Im glad to hear that your new doc is taking you seriously and scheduling a colonoscopy for you and hopefully it will give answers. I had my first colonoscopy done at age 17. It came back awful and started a journey for me that lasted a long time and included years of having to learn to educate myself and also learn how to be a better advocate for myself. If you dont get a plan from the doctors, just move on and Id encourage you to try Mayo. Type up your medical history (symptoms, diagnoses, treatment, etc).. keep it non emotional but just lay it all out. Then present it to Mayo. By the time I was 20, local doctors had me on 6 medications (including pain killers), by the time I was in my 20s it was "youll be an invalid by age 30" and by the time I was early 30s it was "we'll help you as you die". That is unacceptable and I fought back, asking questions, challenging diagnoses, asking for data, researching like crazy, and demanding a treatment plan.

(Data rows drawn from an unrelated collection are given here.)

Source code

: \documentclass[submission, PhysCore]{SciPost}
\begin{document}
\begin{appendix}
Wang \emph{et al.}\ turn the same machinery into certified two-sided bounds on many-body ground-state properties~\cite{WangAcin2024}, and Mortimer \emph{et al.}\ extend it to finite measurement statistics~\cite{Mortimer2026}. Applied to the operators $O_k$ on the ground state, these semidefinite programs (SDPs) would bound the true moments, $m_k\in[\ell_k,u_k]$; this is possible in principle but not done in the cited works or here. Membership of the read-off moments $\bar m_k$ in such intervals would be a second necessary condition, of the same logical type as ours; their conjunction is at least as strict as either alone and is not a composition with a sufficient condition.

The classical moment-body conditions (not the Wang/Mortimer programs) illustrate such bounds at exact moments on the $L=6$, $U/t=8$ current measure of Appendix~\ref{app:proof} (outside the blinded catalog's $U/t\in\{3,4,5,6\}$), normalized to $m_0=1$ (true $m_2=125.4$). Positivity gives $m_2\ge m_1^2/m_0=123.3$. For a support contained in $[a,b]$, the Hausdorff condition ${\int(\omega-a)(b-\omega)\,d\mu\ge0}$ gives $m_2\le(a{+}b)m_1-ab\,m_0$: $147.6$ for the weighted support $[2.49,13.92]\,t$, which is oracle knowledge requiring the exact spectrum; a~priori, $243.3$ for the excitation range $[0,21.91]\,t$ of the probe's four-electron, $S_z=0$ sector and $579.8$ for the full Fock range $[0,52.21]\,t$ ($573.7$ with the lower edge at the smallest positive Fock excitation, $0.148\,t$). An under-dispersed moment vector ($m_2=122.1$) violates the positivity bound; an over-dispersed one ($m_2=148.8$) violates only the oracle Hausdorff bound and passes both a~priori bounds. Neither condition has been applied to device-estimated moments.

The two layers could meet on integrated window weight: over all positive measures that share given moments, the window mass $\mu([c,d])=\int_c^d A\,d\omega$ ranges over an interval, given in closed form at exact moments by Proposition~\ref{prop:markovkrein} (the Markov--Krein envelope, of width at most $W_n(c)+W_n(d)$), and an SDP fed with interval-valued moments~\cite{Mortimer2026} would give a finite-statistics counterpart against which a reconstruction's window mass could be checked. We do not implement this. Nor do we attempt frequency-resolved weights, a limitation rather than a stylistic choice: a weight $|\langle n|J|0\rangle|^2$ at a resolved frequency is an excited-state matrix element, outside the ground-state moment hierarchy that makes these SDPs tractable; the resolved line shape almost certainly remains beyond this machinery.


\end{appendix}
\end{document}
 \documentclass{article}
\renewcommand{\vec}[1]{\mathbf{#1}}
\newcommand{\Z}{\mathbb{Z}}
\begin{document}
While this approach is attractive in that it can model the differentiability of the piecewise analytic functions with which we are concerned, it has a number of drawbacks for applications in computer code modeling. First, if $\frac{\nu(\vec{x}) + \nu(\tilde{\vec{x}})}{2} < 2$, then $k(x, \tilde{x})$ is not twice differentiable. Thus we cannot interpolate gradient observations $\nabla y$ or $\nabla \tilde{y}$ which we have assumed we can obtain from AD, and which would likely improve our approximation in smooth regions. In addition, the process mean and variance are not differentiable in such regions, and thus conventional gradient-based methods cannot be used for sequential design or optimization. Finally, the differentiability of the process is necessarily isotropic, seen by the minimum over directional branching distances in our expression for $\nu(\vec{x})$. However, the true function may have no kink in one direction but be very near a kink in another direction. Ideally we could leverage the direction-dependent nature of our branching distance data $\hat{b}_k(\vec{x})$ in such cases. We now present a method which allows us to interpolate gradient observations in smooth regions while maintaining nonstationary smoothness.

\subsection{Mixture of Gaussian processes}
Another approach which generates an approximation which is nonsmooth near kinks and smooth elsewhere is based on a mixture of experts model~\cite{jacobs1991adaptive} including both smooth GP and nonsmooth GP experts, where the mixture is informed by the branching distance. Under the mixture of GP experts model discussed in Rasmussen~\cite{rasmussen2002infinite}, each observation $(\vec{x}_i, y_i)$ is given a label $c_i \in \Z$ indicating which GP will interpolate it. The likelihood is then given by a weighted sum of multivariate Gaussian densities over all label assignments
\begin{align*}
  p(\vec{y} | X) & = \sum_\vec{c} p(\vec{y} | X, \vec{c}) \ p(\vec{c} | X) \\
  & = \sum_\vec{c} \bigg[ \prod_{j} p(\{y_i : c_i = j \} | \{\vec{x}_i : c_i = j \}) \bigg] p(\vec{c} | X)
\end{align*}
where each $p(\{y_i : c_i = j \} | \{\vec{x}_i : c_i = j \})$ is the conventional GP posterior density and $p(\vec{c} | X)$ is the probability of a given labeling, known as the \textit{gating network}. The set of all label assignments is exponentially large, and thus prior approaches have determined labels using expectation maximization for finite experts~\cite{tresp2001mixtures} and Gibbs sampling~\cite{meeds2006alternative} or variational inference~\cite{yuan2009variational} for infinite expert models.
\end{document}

In the meantime, I tried every diet known and it feels like every herb out there. I didnt just passively sit and take it. I wish I had had Mayo from the get go because it would have been so different at such an earlier age for me. The quality of life I have now after just 11 months with Mayo leaves me in awe and its because from the get go, they respected me and my symptoms/story/journey and sought to work with me. You know your body best and if your not getting help, advocate, advocate, advocate for yourself. Research, ask questions, challenge diagnoses, be respectful yet intentional. If you dont get results that give you a quality of life, then seriously think about Mayo. My journey started in third grade and now, at age 45 Im finally getting the quality of physical life that I used to dream of. Its possible so do not give up hope! Keep your dream front and center and pursue it with intentional focus. There are medical folks out there who will partner with you and it will be life changing. For me, they were at Mayo and I will be forever grateful to my team there. I met with my doctor there today for a visit and he said to me instead of living one foot in the grave and the other barely hanging on, the goal is for both my feet to be permanently and solidly "in life". Thats just so incredible to hear from a doctor versus "oh your a little better now so you are good to go" when the reality is, your not better and still sick.

So, keep pushing forward to your dream and goals in life. My best to you.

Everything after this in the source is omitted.